## Task to carry out:
Exact copy, no pictures: return all the records as they stand.

Extracted records:
☆ ☆ ☆ ☆ ☆

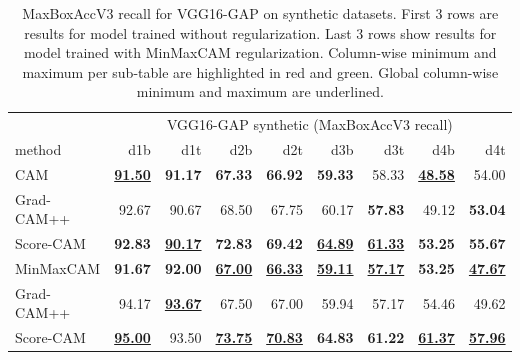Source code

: \begin{table}[ht]
\centering
\begin{tabular}{lrrrrrrrr}
\toprule
& \multicolumn{8}{c}{VGG16-GAP synthetic (MaxBoxAccV3 recall)} \\
method & d1b & d1t & d2b & d2t & d3b & d3t & d4b & d4t \\
\cmidrule(lr){1-1} \cmidrule(lr){2-9} 
CAM & \color{purple} \bfseries  \underline{91.50} & \color{teal} \bfseries 91.17 & \color{purple} \bfseries 67.33 & \color{purple} \bfseries 66.92 & \color{purple} \bfseries 59.33 & 58.33 & \color{purple} \bfseries \underline{48.58} & 54.00 \\
Grad-CAM++ & 92.67 & 90.67 & 68.50 & 67.75 & 60.17 & \color{purple} \bfseries 57.83 & 49.12 & \color{purple} \bfseries 53.04 \\
Score-CAM & \color{teal} \bfseries 92.83 & \color{purple} \bfseries \underline{90.17} & \color{teal} \bfseries 72.83 & \color{teal} \bfseries 69.42 & \color{teal} \bfseries \underline{64.89} & \color{teal} \bfseries \underline{61.33} & \color{teal} \bfseries 53.25 & \color{teal} \bfseries 55.67 \\
\cmidrule(lr){1-1} \cmidrule(lr){2-9} 
MinMaxCAM & \color{purple} \bfseries 91.67 & \color{purple} \bfseries 92.00 & \color{purple} \bfseries \underline{67.00} & \color{purple} \bfseries \underline{66.33} & \color{purple} \bfseries \underline{59.11} & \color{purple} \bfseries \underline{57.17} & \color{purple} \bfseries 53.25 & \color{purple} \bfseries \underline{47.67} \\
Grad-CAM++ & 94.17 & \color{teal} \bfseries \underline{93.67} & 67.50 & 67.00 & 59.94 & 57.17 & 54.46 & 49.62 \\
Score-CAM & \color{teal} \bfseries \underline{95.00} & 93.50 & \color{teal} \bfseries \underline{73.75} & \color{teal} \bfseries \underline{70.83} & \color{teal} \bfseries 64.83 & \color{teal} \bfseries 61.22 & \color{teal} \bfseries \underline{61.37} & \color{teal} \bfseries \underline{57.96} \\
\bottomrule
\end{tabular}
\caption[MaxBoxAccV3 for VGG16-GAP on synthetic datasets]{MaxBoxAccV3 recall for VGG16-GAP on synthetic datasets. First 3 rows are results for model trained without regularization. Last 3 rows show results for model trained with MinMaxCAM regularization. Column-wise minimum and maximum per sub-table are highlighted in red and green. Global column-wise minimum and maximum are underlined.}
\label{tab:maxboxaccv3_recall_vgg16_gap_synthetic}
\end{table}

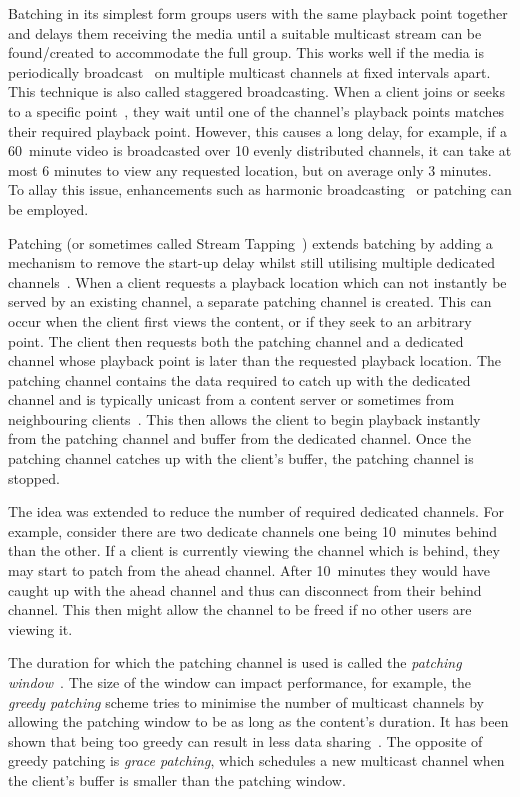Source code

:     Batching in its simplest form groups users with the same playback point together and delays them receiving the media until a suitable multicast stream can be found/created to accommodate the full group. This works well if the media is periodically broadcast~\cite{chiueh1995pba} on multiple multicast channels at fixed intervals apart. This technique is also called staggered broadcasting. When a client joins or seeks to a specific point~\cite{grant1994mpv}, they wait until one of the channel's playback points matches their required playback point. However, this causes a long delay, for example, if a 60~minute video is broadcasted over 10 evenly distributed channels, it can take at most 6 minutes to view any requested location, but on average only 3 minutes. To allay this issue, enhancements such as harmonic broadcasting~\cite{juhn97hbv} or patching can be employed.

    Patching (or sometimes called Stream Tapping~\cite{carter1997sta}) extends batching by adding a mechanism to remove the start-up delay whilst still utilising multiple dedicated channels~\cite{hua1998pam}. When a client requests a playback location which can not instantly be served by an existing channel, a separate patching channel is created. This can occur when the client first views the content, or if they seek to an arbitrary point. The client then requests both the patching channel and a dedicated channel whose playback point is later than the requested playback location. The patching channel contains the data required to catch up with the dedicated channel and is typically unicast from a content server or sometimes from neighbouring clients~\cite{kulkarni2008ast}. This then allows the client to begin playback instantly from the patching channel and buffer from the dedicated channel. Once the patching channel catches up with the client's buffer, the patching channel is stopped.

    The idea was extended to reduce the number of required dedicated channels. For example, consider there are two dedicate channels one being 10~minutes behind than the other. If a client is currently viewing the channel which is behind, they may start to patch from the ahead channel. After 10~minutes they would have caught up with the ahead channel and thus can disconnect from their behind channel. This then might allow the channel to be freed if no other users are viewing it.

    The duration for which the patching channel is used is called the \emph{patching window}~\cite{cai1999opp}. The size of the window can impact performance, for example, the \emph{greedy patching} scheme tries to minimise the number of multicast channels by allowing the patching window to be as long as the content's duration. It has been shown that being too greedy can result in less data sharing~\cite{hua1998pam}. The opposite of greedy patching is \emph{grace patching}, which schedules a new multicast channel when the client's buffer is smaller than the patching window.

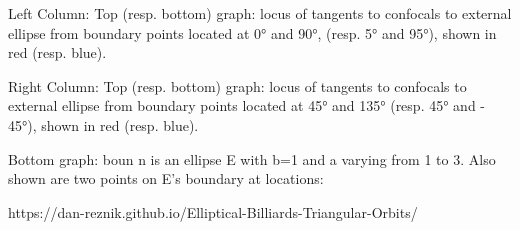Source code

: Left Column: Top (resp. bottom) graph: locus of tangents to confocals to external ellipse from boundary points located at 0° and 90°, (resp. 5° and 95°), shown in red (resp. blue).

Right Column: Top (resp. bottom) graph: locus of tangents to confocals to external ellipse from boundary points located at 45° and 135° (resp. 45° and - 45°), shown in red (resp. blue).

Bottom graph: boun n is an ellipse E with b=1 and a varying from 1 to 3. Also shown are two points on E's boundary at locations:

https://dan-reznik.github.io/Elliptical-Billiards-Triangular-Orbits/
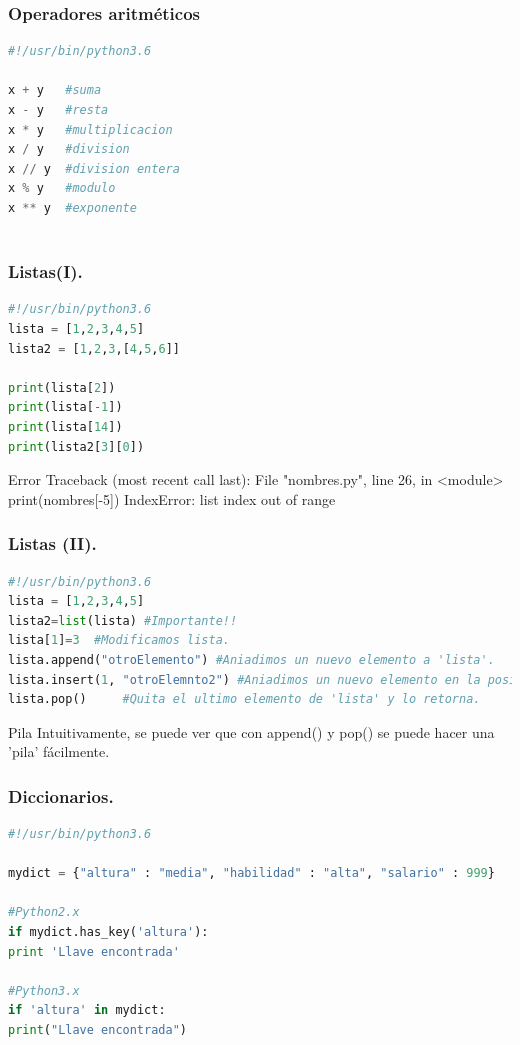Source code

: \documentclass{beamer}
\begin{document}
\begin{frame}[fragile]
\frametitle{Operadores aritméticos}
\begin{lstlisting}[language=Python]
#!/usr/bin/python3.6

x + y	#suma
x - y	#resta
x * y	#multiplicacion
x / y	#division
x // y	#division entera
x % y	#modulo
x ** y	#exponente



\end{lstlisting}
\end{frame}

\begin{frame}[fragile]
\frametitle{Listas(I).}
\begin{lstlisting}[language=Python]
#!/usr/bin/python3.6
lista = [1,2,3,4,5]
lista2 = [1,2,3,[4,5,6]]

print(lista[2])
print(lista[-1])
print(lista[14])
print(lista2[3][0])

\end{lstlisting} \pause
\begin{block}{Error}
Traceback (most recent call last):
File "nombres.py", line 26, in <module>
print(nombres[-5])
IndexError: list index out of range
\end{block}
\end{frame}

\begin{frame}[fragile]
\frametitle{Listas (II).}
\begin{lstlisting}[language=Python]
#!/usr/bin/python3.6
lista = [1,2,3,4,5]
lista2=list(lista) #Importante!!
lista[1]=3 	#Modificamos lista.
lista.append("otroElemento") #Aniadimos un nuevo elemento a 'lista'. 
lista.insert(1, "otroElemnto2") #Aniadimos un nuevo elemento en la posicion 1.
lista.pop() 	#Quita el ultimo elemento de 'lista' y lo retorna.
\end{lstlisting} \pause
\begin{block}{Pila}
Intuitivamente, se puede ver que con append() y pop() se puede hacer una 'pila' fácilmente.
\end{block}
\end{frame}

\begin{frame}[fragile]
\frametitle{Diccionarios.}
\begin{lstlisting}[language=Python]
#!/usr/bin/python3.6

mydict = {"altura" : "media", "habilidad" : "alta", "salario" : 999}

#Python2.x
if mydict.has_key('altura'):
print 'Llave encontrada'

#Python3.x
if 'altura' in mydict:
print("Llave encontrada")
\end{lstlisting}
\end{frame}
\end{document}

☆ ☆ ☆ ☆ ☆

## Response box:
Source code

: \begin{table}[ht]
\centering
\begin{tabular}{lrrrrrrrr}
\toprule
& \multicolumn{8}{c}{VGG16-GAP synthetic (MaxBoxAccV3 recall)} \\
method & d1b & d1t & d2b & d2t & d3b & d3t & d4b & d4t \\
\cmidrule(lr){1-1} \cmidrule(lr){2-9} 
CAM & \color{purple} \bfseries  \underline{91.50} & \color{teal} \bfseries 91.17 & \color{purple} \bfseries 67.33 & \color{purple} \bfseries 66.92 & \color{purple} \bfseries 59.33 & 58.33 & \color{purple} \bfseries \underline{48.58} & 54.00 \\
Grad-CAM++ & 92.67 & 90.67 & 68.50 & 67.75 & 60.17 & \color{purple} \bfseries 57.83 & 49.12 & \color{purple} \bfseries 53.04 \\
Score-CAM & \color{teal} \bfseries 92.83 & \color{purple} \bfseries \underline{90.17} & \color{teal} \bfseries 72.83 & \color{teal} \bfseries 69.42 & \color{teal} \bfseries \underline{64.89} & \color{teal} \bfseries \underline{61.33} & \color{teal} \bfseries 53.25 & \color{teal} \bfseries 55.67 \\
\cmidrule(lr){1-1} \cmidrule(lr){2-9} 
MinMaxCAM & \color{purple} \bfseries 91.67 & \color{purple} \bfseries 92.00 & \color{purple} \bfseries \underline{67.00} & \color{purple} \bfseries \underline{66.33} & \color{purple} \bfseries \underline{59.11} & \color{purple} \bfseries \underline{57.17} & \color{purple} \bfseries 53.25 & \color{purple} \bfseries \underline{47.67} \\
Grad-CAM++ & 94.17 & \color{teal} \bfseries \underline{93.67} & 67.50 & 67.00 & 59.94 & 57.17 & 54.46 & 49.62 \\
Score-CAM & \color{teal} \bfseries \underline{95.00} & 93.50 & \color{teal} \bfseries \underline{73.75} & \color{teal} \bfseries \underline{70.83} & \color{teal} \bfseries 64.83 & \color{teal} \bfseries 61.22 & \color{teal} \bfseries \underline{61.37} & \color{teal} \bfseries \underline{57.96} \\
\bottomrule
\end{tabular}
\caption[MaxBoxAccV3 for VGG16-GAP on synthetic datasets]{MaxBoxAccV3 recall for VGG16-GAP on synthetic datasets. First 3 rows are results for model trained without regularization. Last 3 rows show results for model trained with MinMaxCAM regularization. Column-wise minimum and maximum per sub-table are highlighted in red and green. Global column-wise minimum and maximum are underlined.}
\label{tab:maxboxaccv3_recall_vgg16_gap_synthetic}
\end{table}

Source code

:     Batching in its simplest form groups users with the same playback point together and delays them receiving the media until a suitable multicast stream can be found/created to accommodate the full group. This works well if the media is periodically broadcast~\cite{chiueh1995pba} on multiple multicast channels at fixed intervals apart. This technique is also called staggered broadcasting. When a client joins or seeks to a specific point~\cite{grant1994mpv}, they wait until one of the channel's playback points matches their required playback point. However, this causes a long delay, for example, if a 60~minute video is broadcasted over 10 evenly distributed channels, it can take at most 6 minutes to view any requested location, but on average only 3 minutes. To allay this issue, enhancements such as harmonic broadcasting~\cite{juhn97hbv} or patching can be employed.

    Patching (or sometimes called Stream Tapping~\cite{carter1997sta}) extends batching by adding a mechanism to remove the start-up delay whilst still utilising multiple dedicated channels~\cite{hua1998pam}. When a client requests a playback location which can not instantly be served by an existing channel, a separate patching channel is created. This can occur when the client first views the content, or if they seek to an arbitrary point. The client then requests both the patching channel and a dedicated channel whose playback point is later than the requested playback location. The patching channel contains the data required to catch up with the dedicated channel and is typically unicast from a content server or sometimes from neighbouring clients~\cite{kulkarni2008ast}. This then allows the client to begin playback instantly from the patching channel and buffer from the dedicated channel. Once the patching channel catches up with the client's buffer, the patching channel is stopped.

    The idea was extended to reduce the number of required dedicated channels. For example, consider there are two dedicate channels one being 10~minutes behind than the other. If a client is currently viewing the channel which is behind, they may start to patch from the ahead channel. After 10~minutes they would have caught up with the ahead channel and thus can disconnect from their behind channel. This then might allow the channel to be freed if no other users are viewing it.

    The duration for which the patching channel is used is called the \emph{patching window}~\cite{cai1999opp}. The size of the window can impact performance, for example, the \emph{greedy patching} scheme tries to minimise the number of multicast channels by allowing the patching window to be as long as the content's duration. It has been shown that being too greedy can result in less data sharing~\cite{hua1998pam}. The opposite of greedy patching is \emph{grace patching}, which schedules a new multicast channel when the client's buffer is smaller than the patching window.

Source code

: Left Column: Top (resp. bottom) graph: locus of tangents to confocals to external ellipse from boundary points located at 0° and 90°, (resp. 5° and 95°), shown in red (resp. blue).

Right Column: Top (resp. bottom) graph: locus of tangents to confocals to external ellipse from boundary points located at 45° and 135° (resp. 45° and - 45°), shown in red (resp. blue).

Bottom graph: boun n is an ellipse E with b=1 and a varying from 1 to 3. Also shown are two points on E's boundary at locations:

https://dan-reznik.github.io/Elliptical-Billiards-Triangular-Orbits/
Source code

: \documentclass{beamer}
\begin{document}
\begin{frame}[fragile]
\frametitle{Operadores aritméticos}
\begin{lstlisting}[language=Python]
#!/usr/bin/python3.6

x + y	#suma
x - y	#resta
x * y	#multiplicacion
x / y	#division
x // y	#division entera
x % y	#modulo
x ** y	#exponente



\end{lstlisting}
\end{frame}

\begin{frame}[fragile]
\frametitle{Listas(I).}
\begin{lstlisting}[language=Python]
#!/usr/bin/python3.6
lista = [1,2,3,4,5]
lista2 = [1,2,3,[4,5,6]]

print(lista[2])
print(lista[-1])
print(lista[14])
print(lista2[3][0])

\end{lstlisting} \pause
\begin{block}{Error}
Traceback (most recent call last):
File "nombres.py", line 26, in <module>
print(nombres[-5])
IndexError: list index out of range
\end{block}
\end{frame}

\begin{frame}[fragile]
\frametitle{Listas (II).}
\begin{lstlisting}[language=Python]
#!/usr/bin/python3.6
lista = [1,2,3,4,5]
lista2=list(lista) #Importante!!
lista[1]=3 	#Modificamos lista.
lista.append("otroElemento") #Aniadimos un nuevo elemento a 'lista'. 
lista.insert(1, "otroElemnto2") #Aniadimos un nuevo elemento en la posicion 1.
lista.pop() 	#Quita el ultimo elemento de 'lista' y lo retorna.
\end{lstlisting} \pause
\begin{block}{Pila}
Intuitivamente, se puede ver que con append() y pop() se puede hacer una 'pila' fácilmente.
\end{block}
\end{frame}

\begin{frame}[fragile]
\frametitle{Diccionarios.}
\begin{lstlisting}[language=Python]
#!/usr/bin/python3.6

mydict = {"altura" : "media", "habilidad" : "alta", "salario" : 999}

#Python2.x
if mydict.has_key('altura'):
print 'Llave encontrada'

#Python3.x
if 'altura' in mydict:
print("Llave encontrada")
\end{lstlisting}
\end{frame}
\end{document}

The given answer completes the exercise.